Studies of identity in Australia have begun to focus on the complex negotiations of ancestry and heritage involving Aboriginal people and settlers, particularly in the north Australian setting. Indigenous identity can no longer be simply contrasted with settler identity, nor with histories of mixing, mobility and diaspora. Nevertheless, the impact of Chinese and other broadly Asian influences on Aboriginal people in Australia is under-researched, particularly as such influences impact on the politics of post-colonial recognition. In this paper, we discuss Chinese-Aboriginal interactions in the Gulf Country which complicate existing understandings of indigeneity and diaspora in Australia. Many Chinese-Aboriginal families with histories in the region are notable for the lengthy journeys they undertook between China and Australia, as well as subsequent histories of movement both within and outside the Gulf Country. We present indicative case studies that not only demonstrate these movements but also highlight the richness of the publicly available archival resources. In addition, the genealogies of Northern Australian Aboriginal people collected by anthropologist and entomologist Norman Tindale in 1938 have been examined for evidence of Chinese heritage in the population. The preliminary findings of this research which reveals the degree of Chinese ancestry and the impact this has on the social identity of the current generation will be presented.

 

Chinese—Aboriginal Relationships in Rural and Regional Australia

Barry McGowan

Australian National University

The history of Chinese Aboriginal relations is fraught with misunderstandings, stereotypes and conflicting images. The most negative images of Chinese Aboriginal relationships come from the Palmer River goldfields in North Queensland. The most bizarre story was the rumoured claim that there was a large cave called the Devil’s Kitchen, where captured Chinese were hung on trees outside until needed. I will argue that these accounts were designed to deter the Chinese from travelling to the Palmer and to demonise the Aboriginal people and justify acts of repression and dispossession.

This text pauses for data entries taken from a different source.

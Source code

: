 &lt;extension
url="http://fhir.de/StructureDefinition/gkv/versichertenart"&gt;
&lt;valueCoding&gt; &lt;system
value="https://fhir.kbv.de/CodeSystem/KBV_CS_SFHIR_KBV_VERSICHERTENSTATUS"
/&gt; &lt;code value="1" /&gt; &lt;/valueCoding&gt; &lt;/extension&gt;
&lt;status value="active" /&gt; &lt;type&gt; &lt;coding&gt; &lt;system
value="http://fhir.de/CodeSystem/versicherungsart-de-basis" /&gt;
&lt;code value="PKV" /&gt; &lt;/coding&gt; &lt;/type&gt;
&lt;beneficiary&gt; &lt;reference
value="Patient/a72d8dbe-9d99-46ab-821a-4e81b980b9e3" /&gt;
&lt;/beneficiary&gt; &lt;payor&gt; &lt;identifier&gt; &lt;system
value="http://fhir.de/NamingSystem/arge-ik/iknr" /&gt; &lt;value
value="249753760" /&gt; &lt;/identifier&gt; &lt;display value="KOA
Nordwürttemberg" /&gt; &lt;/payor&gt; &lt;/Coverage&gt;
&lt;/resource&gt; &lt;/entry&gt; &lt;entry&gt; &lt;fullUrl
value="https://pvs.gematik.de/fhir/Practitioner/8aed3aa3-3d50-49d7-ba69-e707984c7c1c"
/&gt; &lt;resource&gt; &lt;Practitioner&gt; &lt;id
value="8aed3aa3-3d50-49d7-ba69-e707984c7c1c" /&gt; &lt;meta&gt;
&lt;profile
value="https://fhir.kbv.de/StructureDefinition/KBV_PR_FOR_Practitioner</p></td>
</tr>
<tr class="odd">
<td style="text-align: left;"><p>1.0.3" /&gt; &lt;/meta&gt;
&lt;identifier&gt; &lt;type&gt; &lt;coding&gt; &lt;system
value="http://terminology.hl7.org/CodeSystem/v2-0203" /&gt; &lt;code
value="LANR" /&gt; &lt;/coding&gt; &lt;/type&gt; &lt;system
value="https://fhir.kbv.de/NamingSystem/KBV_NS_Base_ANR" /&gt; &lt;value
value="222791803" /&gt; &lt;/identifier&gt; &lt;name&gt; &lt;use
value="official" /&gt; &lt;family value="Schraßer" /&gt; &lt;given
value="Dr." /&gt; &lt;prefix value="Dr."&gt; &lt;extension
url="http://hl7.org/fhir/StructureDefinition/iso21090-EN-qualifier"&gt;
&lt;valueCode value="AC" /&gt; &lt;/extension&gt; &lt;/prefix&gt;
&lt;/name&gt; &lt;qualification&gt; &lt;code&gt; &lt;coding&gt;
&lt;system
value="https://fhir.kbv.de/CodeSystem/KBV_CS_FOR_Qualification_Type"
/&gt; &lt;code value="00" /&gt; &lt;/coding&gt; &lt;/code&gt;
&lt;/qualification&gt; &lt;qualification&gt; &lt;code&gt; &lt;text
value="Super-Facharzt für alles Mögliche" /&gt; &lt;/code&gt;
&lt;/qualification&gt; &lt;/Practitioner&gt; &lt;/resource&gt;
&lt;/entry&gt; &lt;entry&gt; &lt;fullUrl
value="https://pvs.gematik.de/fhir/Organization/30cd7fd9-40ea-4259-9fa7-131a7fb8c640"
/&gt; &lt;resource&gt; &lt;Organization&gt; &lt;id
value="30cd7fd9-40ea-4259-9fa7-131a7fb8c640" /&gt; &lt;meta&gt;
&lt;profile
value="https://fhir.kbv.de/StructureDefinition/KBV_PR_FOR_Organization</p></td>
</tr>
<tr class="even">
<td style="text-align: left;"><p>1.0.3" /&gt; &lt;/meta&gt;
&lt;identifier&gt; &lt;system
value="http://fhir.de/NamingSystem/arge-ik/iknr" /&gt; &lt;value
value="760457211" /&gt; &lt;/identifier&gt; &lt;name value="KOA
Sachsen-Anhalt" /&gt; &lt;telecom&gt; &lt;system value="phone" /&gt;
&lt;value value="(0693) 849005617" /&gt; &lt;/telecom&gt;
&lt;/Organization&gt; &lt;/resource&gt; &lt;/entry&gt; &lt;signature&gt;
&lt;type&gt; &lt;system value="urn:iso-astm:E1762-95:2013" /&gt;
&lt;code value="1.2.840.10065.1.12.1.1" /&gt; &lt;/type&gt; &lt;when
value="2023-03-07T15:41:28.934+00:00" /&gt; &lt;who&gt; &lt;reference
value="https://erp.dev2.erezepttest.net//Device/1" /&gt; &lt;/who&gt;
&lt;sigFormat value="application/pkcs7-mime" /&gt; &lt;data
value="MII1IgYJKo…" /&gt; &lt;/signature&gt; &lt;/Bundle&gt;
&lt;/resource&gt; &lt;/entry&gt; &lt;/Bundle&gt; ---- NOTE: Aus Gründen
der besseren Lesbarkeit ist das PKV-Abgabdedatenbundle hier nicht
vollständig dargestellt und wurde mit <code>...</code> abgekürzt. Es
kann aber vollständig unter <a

On the southern goldfields the story was different. In Victoria, Aboriginal people were ‘an integral part of goldfields cultural experience for many miners’, as they were on some goldfields in southern NSW, where a number of tribes were at some of the goldfields with their families. Important in this scenario are the drawings of the famed Aboriginal artist Tommy McRae, who lived in north east Victoria. He drew scenes of Aborigines, Europeans and Chinese market gardeners. His most controversial drawings show Aborigines chasing Chinese gardeners with axes. I argue, however, that these drawings cannot reflect reality, at least not locally.

Away from the goldfields many Chinese and Aborigines lived and worked together on the pastoral stations. One obvious area of interaction, as suggested by McRae, was between the Aborigines and the Chinese market gardeners. For example, in central west NSW some Aboriginal elders have attributed the survival of the Aboriginal people largely on the opportunity to work for the Chinese market gardeners, who would provide food and jobs.

A similar picture emerges in North Queensland after the gold rushes. The Chinese were pioneers of tropical North Queensland, clearing much of the dense tropical rain forest and dominating the banana and corn industries. They also owned many other businesses. Many Aborigines provided the casual labour for the Chinese enterprises, and long-term sexual relationships between the two races were common. The Aborigines preferred to work with the Chinese, who were regarded as good employers and usually better and fairer than their European counterparts. A similar pattern of interaction and intermarriage emerged in the northern Territory, where the Chinese were the principal mine and business owners.

That Aborigines and Chinese would associate, work together and intermarry should come as no surprise for both were marginalised people and more culturally aligned than were Europeans with either group. There were of course considerable differences in belief systems and social norms, however, the bulk of the evidence suggests that these liaisons and associations were very real and lasting, and a vital part of the economic and social fabric of rural and regional Australia.

 

Encounters at the Margins: Chinese Relations with Indigenous Peoples on the Northern Frontier of European Colonization in Australia, 1850 to c.1870

Margaret Slocomb

Independent Researcher

By the mid-nineteenth century, European pastoralists in colonial New South Wales had pushed north with their flocks to around 25 degrees latitude, establishing vast squattages in the lands of the indigenous tribes and clans. Their economic hegemony and physical occupation was formally recognized by declaration of the Burnett District in 1847. Hundreds of indentured labourers, all young men, were imported

from Fujian Province to provide a substantial part of the pastoral workforce in the district. As near outcastes in this small, remote, white-male dominated society, the Chinese shepherds ranked barely above the indigenous inhabitants in terms of their status and regard within the colonial system. This social proximity, however, led to closer and perhaps more equal encounters between the two racial groups than those experienced by the white society.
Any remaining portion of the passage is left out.